In December 2014, Guttman purchased a warehouse facility in Orangeburg, New York. The 106,141-square-foot facility located at 33 Kings Highway sits on a thirteen-acre lot. In February 2017, the company opened its third facility, the second in Rockland County. The renovated 140,000-square-foot facility sits on a 9-acre property located at 100 Bradley Parkway in Blauvelt, a subdivision of Orangetown, New York.

In 2015, Guttman expanded his team, bringing on Steve Novenstein as the chief executive of UOVO. With expansion of space and team, Guttman attracted high-level clients to UOVO, including many notables in the art and fashion world. The Rubin Museum of Art in New York, a notable client, utilizes UOVO’s facilities as an auxiliary storage space for its collections. Although UOVO seldom discloses the items stored in its facilities, the fashion designer Oscar de la Renta has stored his collection with UOVO since 2016. Spanning decades of work, de la Renta's designs are housed, cataloged, and sometimes showcased at UOVO, providing the designer's archivist opportunity to peruse the collection when necessary. UOVO also stores the collections of other notables in the fashion industry, among them PVH Corp.—owners of Calvin Klein Inc.—and the Tommy Hilfiger Group. In 2018, UOVO acquired a 150,000-square-foot facility in the Bushwick neighborhood of Brooklyn, NY.

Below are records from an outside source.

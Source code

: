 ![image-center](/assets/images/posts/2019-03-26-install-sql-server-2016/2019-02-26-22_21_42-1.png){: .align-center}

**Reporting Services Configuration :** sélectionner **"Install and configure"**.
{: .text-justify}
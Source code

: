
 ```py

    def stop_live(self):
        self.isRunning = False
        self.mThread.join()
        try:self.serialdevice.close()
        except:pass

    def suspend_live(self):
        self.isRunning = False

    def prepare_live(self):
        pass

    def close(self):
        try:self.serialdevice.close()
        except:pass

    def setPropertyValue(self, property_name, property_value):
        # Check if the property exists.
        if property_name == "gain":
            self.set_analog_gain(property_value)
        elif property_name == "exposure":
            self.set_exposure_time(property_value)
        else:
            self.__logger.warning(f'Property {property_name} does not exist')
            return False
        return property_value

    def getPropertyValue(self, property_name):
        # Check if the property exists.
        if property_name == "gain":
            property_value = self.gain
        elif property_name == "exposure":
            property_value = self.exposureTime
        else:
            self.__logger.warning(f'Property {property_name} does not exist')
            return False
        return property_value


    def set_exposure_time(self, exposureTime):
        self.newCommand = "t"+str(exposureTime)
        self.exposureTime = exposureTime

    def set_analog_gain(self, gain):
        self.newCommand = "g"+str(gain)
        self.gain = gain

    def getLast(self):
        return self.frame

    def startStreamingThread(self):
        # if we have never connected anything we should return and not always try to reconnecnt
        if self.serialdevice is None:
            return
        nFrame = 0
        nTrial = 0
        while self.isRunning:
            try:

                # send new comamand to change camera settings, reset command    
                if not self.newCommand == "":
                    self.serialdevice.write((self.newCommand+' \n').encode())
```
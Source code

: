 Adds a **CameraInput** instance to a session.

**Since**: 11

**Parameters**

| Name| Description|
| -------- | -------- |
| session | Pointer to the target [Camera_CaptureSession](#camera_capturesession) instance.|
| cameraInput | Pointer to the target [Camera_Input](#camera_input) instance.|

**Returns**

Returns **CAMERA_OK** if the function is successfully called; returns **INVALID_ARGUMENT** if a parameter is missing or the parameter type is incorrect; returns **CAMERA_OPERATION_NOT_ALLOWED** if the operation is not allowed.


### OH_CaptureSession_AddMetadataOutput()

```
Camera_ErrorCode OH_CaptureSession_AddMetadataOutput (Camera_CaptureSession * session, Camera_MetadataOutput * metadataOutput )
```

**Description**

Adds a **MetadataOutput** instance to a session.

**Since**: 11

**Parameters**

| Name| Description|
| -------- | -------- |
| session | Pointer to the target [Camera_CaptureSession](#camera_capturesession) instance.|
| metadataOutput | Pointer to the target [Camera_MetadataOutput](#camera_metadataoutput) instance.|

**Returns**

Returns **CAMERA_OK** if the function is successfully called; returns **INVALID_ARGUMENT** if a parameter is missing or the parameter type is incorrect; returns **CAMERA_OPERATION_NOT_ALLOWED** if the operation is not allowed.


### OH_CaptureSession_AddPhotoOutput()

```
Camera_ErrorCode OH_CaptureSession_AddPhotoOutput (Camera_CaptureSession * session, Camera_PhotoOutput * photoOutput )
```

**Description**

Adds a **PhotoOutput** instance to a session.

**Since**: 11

In 2019, Guttman and his team at UOVO joined forces with the Brooklyn Museum to create the UOVO Prize, an award recognizing the work of emerging Brooklyn-based artists. In 2019, the inaugural UOVO Prize was awarded to John Edmonds. In 2020, the second annual UOVO prize was awarded to Baseera Khan. In 2022, the third annual UOVO Prize was awarded to Oscar yi Hou.

In March 2022, Guttman and the UOVO team announced its expansion to Palm Beach, Florida, with the assistance of the Business Development Board of Palm Beach County. The new expansion will occupy a 50,000 sqft facility at 4200 Westgate Avenue. Later that month, UOVO announced its expansion to Dallas, Texas, in partnership with the art collector Howard Rachofsky and art advisor John Runyon. Rachofsky and Runyon renovated an existing Irving building to house the operation. The new acquisition is a 85,000-square-foot facility, located just north of Dallas in Las Colinas.

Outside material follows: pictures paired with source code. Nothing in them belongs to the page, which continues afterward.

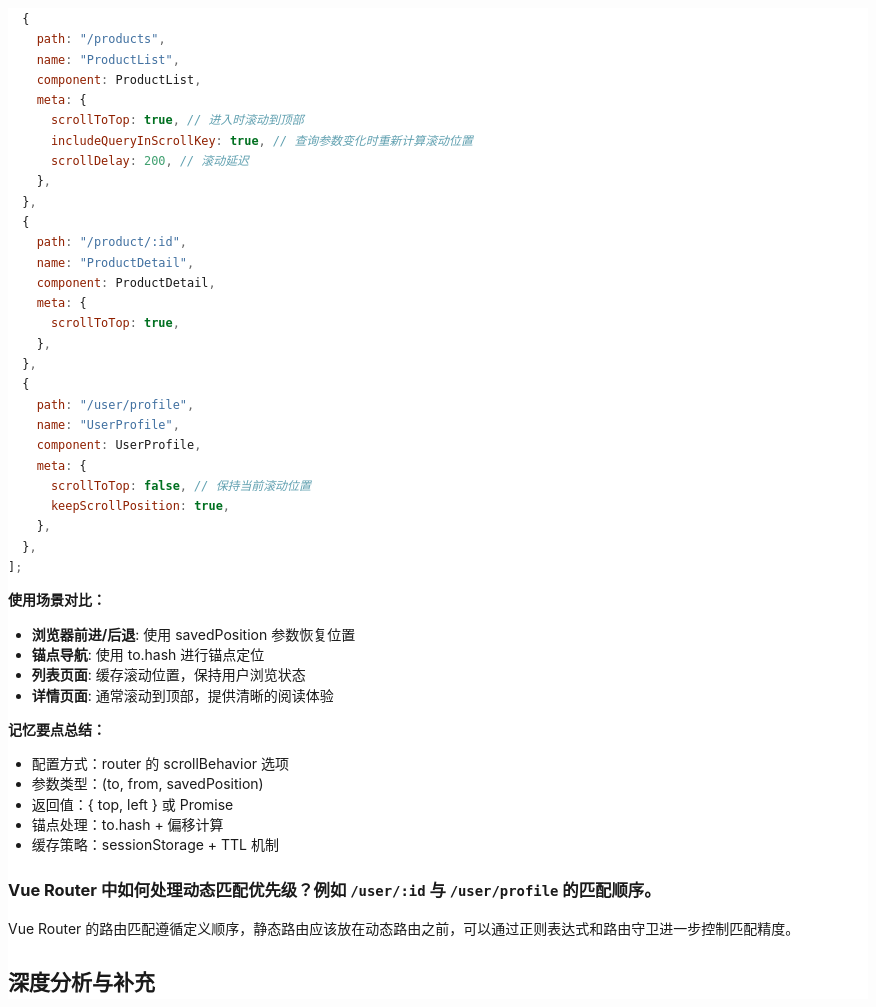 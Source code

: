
 ```javascript
  {
    path: "/products",
    name: "ProductList",
    component: ProductList,
    meta: {
      scrollToTop: true, // 进入时滚动到顶部
      includeQueryInScrollKey: true, // 查询参数变化时重新计算滚动位置
      scrollDelay: 200, // 滚动延迟
    },
  },
  {
    path: "/product/:id",
    name: "ProductDetail",
    component: ProductDetail,
    meta: {
      scrollToTop: true,
    },
  },
  {
    path: "/user/profile",
    name: "UserProfile",
    component: UserProfile,
    meta: {
      scrollToTop: false, // 保持当前滚动位置
      keepScrollPosition: true,
    },
  },
];
```

**使用场景对比：**

- **浏览器前进/后退**: 使用 savedPosition 参数恢复位置
- **锚点导航**: 使用 to.hash 进行锚点定位
- **列表页面**: 缓存滚动位置，保持用户浏览状态
- **详情页面**: 通常滚动到顶部，提供清晰的阅读体验

**记忆要点总结：**

- 配置方式：router 的 scrollBehavior 选项
- 参数类型：(to, from, savedPosition)
- 返回值：{ top, left } 或 Promise
- 锚点处理：to.hash + 偏移计算
- 缓存策略：sessionStorage + TTL 机制



### **Vue Router 中如何处理动态匹配优先级？例如 `/user/:id` 与 `/user/profile` 的匹配顺序。**

Vue Router 的路由匹配遵循定义顺序，静态路由应该放在动态路由之前，可以通过正则表达式和路由守卫进一步控制匹配精度。

## 深度分析与补充
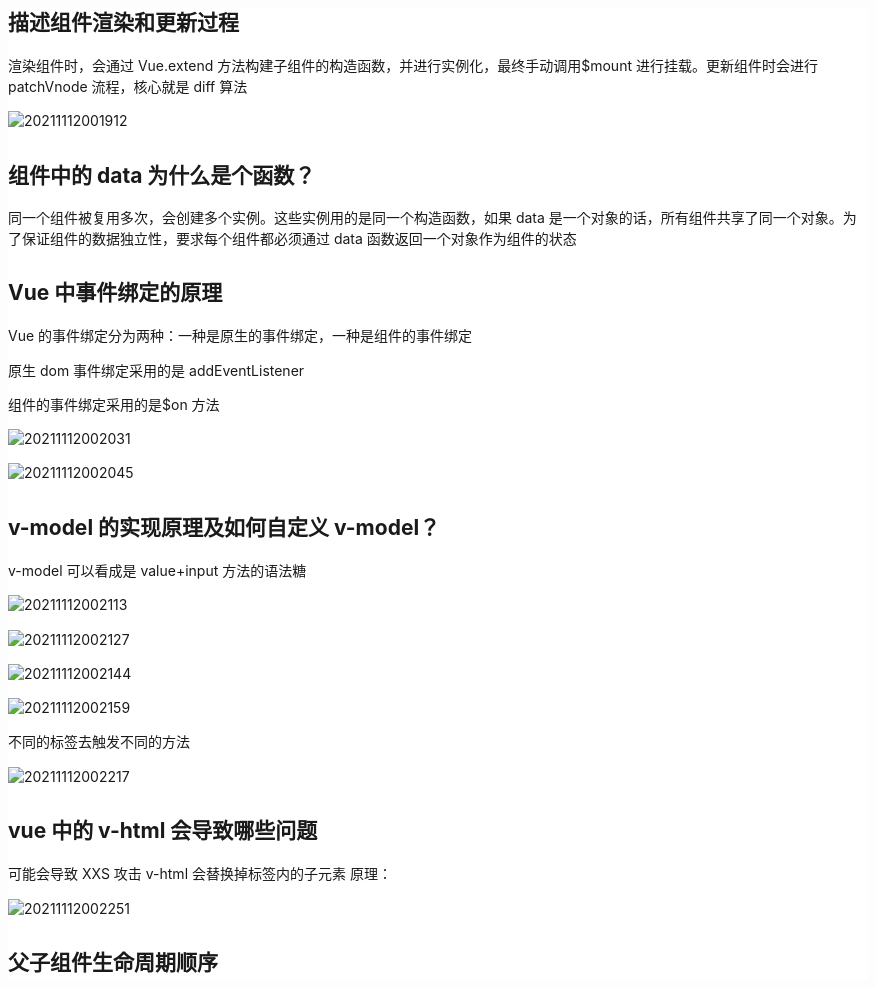 ## 描述组件渲染和更新过程

渲染组件时，会通过 Vue.extend 方法构建子组件的构造函数，并进行实例化，最终手动调用\$mount 进行挂载。更新组件时会进行 patchVnode 流程，核心就是 diff 算法

![20211112001912](https://gcore.jsdelivr.net/gh/wu529778790/image/blog/20211112001912.png)

## 组件中的 data 为什么是个函数？

同一个组件被复用多次，会创建多个实例。这些实例用的是同一个构造函数，如果 data 是一个对象的话，所有组件共享了同一个对象。为了保证组件的数据独立性，要求每个组件都必须通过 data 函数返回一个对象作为组件的状态

## Vue 中事件绑定的原理

Vue 的事件绑定分为两种：一种是原生的事件绑定，一种是组件的事件绑定

原生 dom 事件绑定采用的是 addEventListener

组件的事件绑定采用的是\$on 方法

![20211112002031](https://gcore.jsdelivr.net/gh/wu529778790/image/blog/20211112002031.png)

![20211112002045](https://gcore.jsdelivr.net/gh/wu529778790/image/blog/20211112002045.png)

## v-model 的实现原理及如何自定义 v-model？

v-model 可以看成是 value+input 方法的语法糖

![20211112002113](https://gcore.jsdelivr.net/gh/wu529778790/image/blog/20211112002113.png)

![20211112002127](https://gcore.jsdelivr.net/gh/wu529778790/image/blog/20211112002127.png)

![20211112002144](https://gcore.jsdelivr.net/gh/wu529778790/image/blog/20211112002144.png)

![20211112002159](https://gcore.jsdelivr.net/gh/wu529778790/image/blog/20211112002159.png)

不同的标签去触发不同的方法

![20211112002217](https://gcore.jsdelivr.net/gh/wu529778790/image/blog/20211112002217.png)

## vue 中的 v-html 会导致哪些问题

可能会导致 XXS 攻击
v-html 会替换掉标签内的子元素
原理：

![20211112002251](https://gcore.jsdelivr.net/gh/wu529778790/image/blog/20211112002251.png)

## 父子组件生命周期顺序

Beyond his involvement in the art world through UOVO, since late 2011, Guttman has been on the board of the Miami Art Museum, now known as Pérez Art Museum Miami. The museum, which is partly supported by public funds, began construction on a new facility paid in part by a large cash donation from Jorge M. Pérez. In recognition of this contribution, the museum was to be renamed Jorge M. Pérez Art Museum of Miami-Dade County. Guttman and three other board members resigned in protest of the name change.

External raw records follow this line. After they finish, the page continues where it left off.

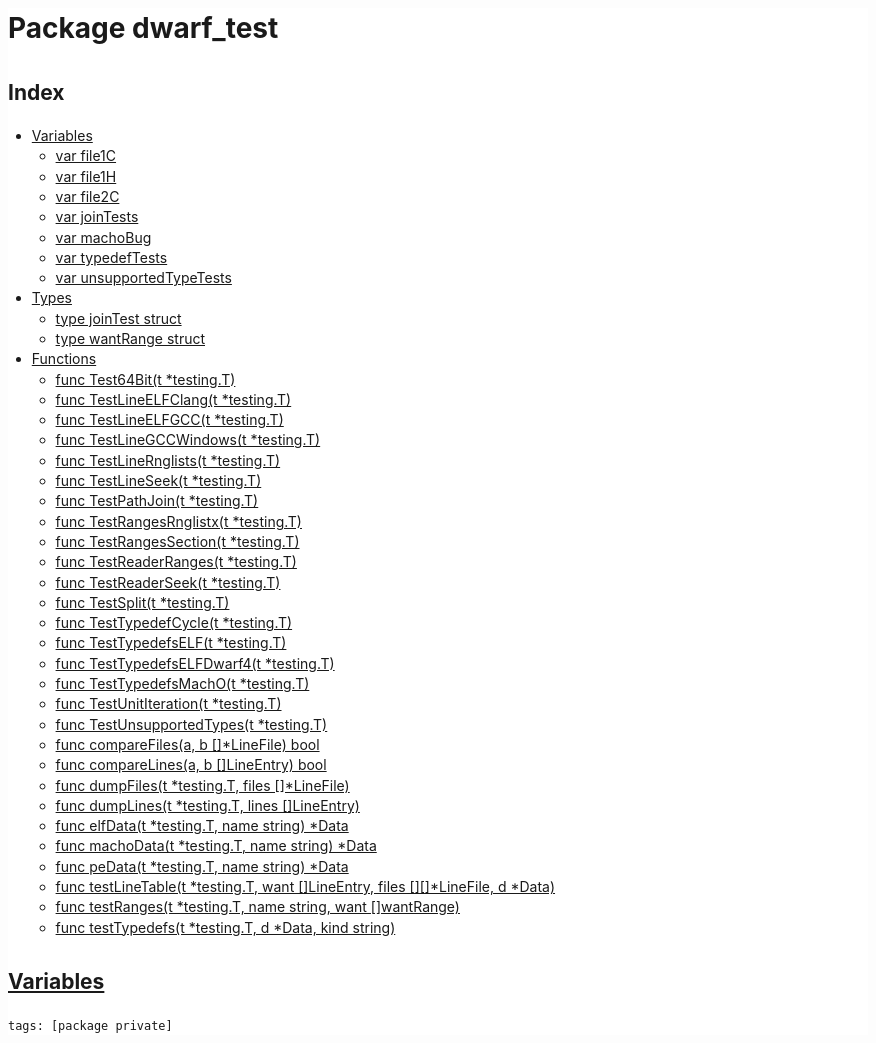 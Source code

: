 # Package dwarf_test

## Index

* [Variables](#var)
    * [var file1C](#file1C)
    * [var file1H](#file1H)
    * [var file2C](#file2C)
    * [var joinTests](#joinTests)
    * [var machoBug](#machoBug)
    * [var typedefTests](#typedefTests)
    * [var unsupportedTypeTests](#unsupportedTypeTests)
* [Types](#type)
    * [type joinTest struct](#joinTest)
    * [type wantRange struct](#wantRange)
* [Functions](#func)
    * [func Test64Bit(t *testing.T)](#Test64Bit)
    * [func TestLineELFClang(t *testing.T)](#TestLineELFClang)
    * [func TestLineELFGCC(t *testing.T)](#TestLineELFGCC)
    * [func TestLineGCCWindows(t *testing.T)](#TestLineGCCWindows)
    * [func TestLineRnglists(t *testing.T)](#TestLineRnglists)
    * [func TestLineSeek(t *testing.T)](#TestLineSeek)
    * [func TestPathJoin(t *testing.T)](#TestPathJoin)
    * [func TestRangesRnglistx(t *testing.T)](#TestRangesRnglistx)
    * [func TestRangesSection(t *testing.T)](#TestRangesSection)
    * [func TestReaderRanges(t *testing.T)](#TestReaderRanges)
    * [func TestReaderSeek(t *testing.T)](#TestReaderSeek)
    * [func TestSplit(t *testing.T)](#TestSplit)
    * [func TestTypedefCycle(t *testing.T)](#TestTypedefCycle)
    * [func TestTypedefsELF(t *testing.T)](#TestTypedefsELF)
    * [func TestTypedefsELFDwarf4(t *testing.T)](#TestTypedefsELFDwarf4)
    * [func TestTypedefsMachO(t *testing.T)](#TestTypedefsMachO)
    * [func TestUnitIteration(t *testing.T)](#TestUnitIteration)
    * [func TestUnsupportedTypes(t *testing.T)](#TestUnsupportedTypes)
    * [func compareFiles(a, b []*LineFile) bool](#compareFiles)
    * [func compareLines(a, b []LineEntry) bool](#compareLines)
    * [func dumpFiles(t *testing.T, files []*LineFile)](#dumpFiles)
    * [func dumpLines(t *testing.T, lines []LineEntry)](#dumpLines)
    * [func elfData(t *testing.T, name string) *Data](#elfData)
    * [func machoData(t *testing.T, name string) *Data](#machoData)
    * [func peData(t *testing.T, name string) *Data](#peData)
    * [func testLineTable(t *testing.T, want []LineEntry, files [][]*LineFile, d *Data)](#testLineTable)
    * [func testRanges(t *testing.T, name string, want []wantRange)](#testRanges)
    * [func testTypedefs(t *testing.T, d *Data, kind string)](#testTypedefs)


## <a id="var" href="#var">Variables</a>

```
tags: [package private]
```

Guttman also ison the board of the American Friends of the Centre Pompidou Foundation. He first joined the organization in 2007. In July 2012, he was appointed the chairman of the organization after the resignation of Robert Rubin, the previous chairman. In May 2016, Gérard Araud, the French ambassador to the United States, presented to Guttman the honor of Chevalier de la Légion d’Honneur, the civilian Legion of Honour award. In the private award ceremony at the French ambassador's residence in Washington, D.C., Araud stated that they "continue to benefit from Mr. Guttman’s relentless commitment to strengthening the bridge of ideas and talent between the U.S. and France. I applaud his efforts and congratulate him on an honor well deserved."

== Personal life ==
Steven and Kathy Guttman live in Greenwich Village They own four homes that house some of their more than 1,000 objects of art and design, including their primary residence in Miami as well as residences in the SoHo neighborhood of New York City, in Paris, France and in Washington, CT. Their Washington CT home, named the “Rocks”, was the residence of architect Ehrick Rossiter.

In 2017, they donated $2 million to the University of Pittsburgh Football program, the single largest donation to the program's Championship Fund. The donation was specifically earmarked for his alma mater's football program.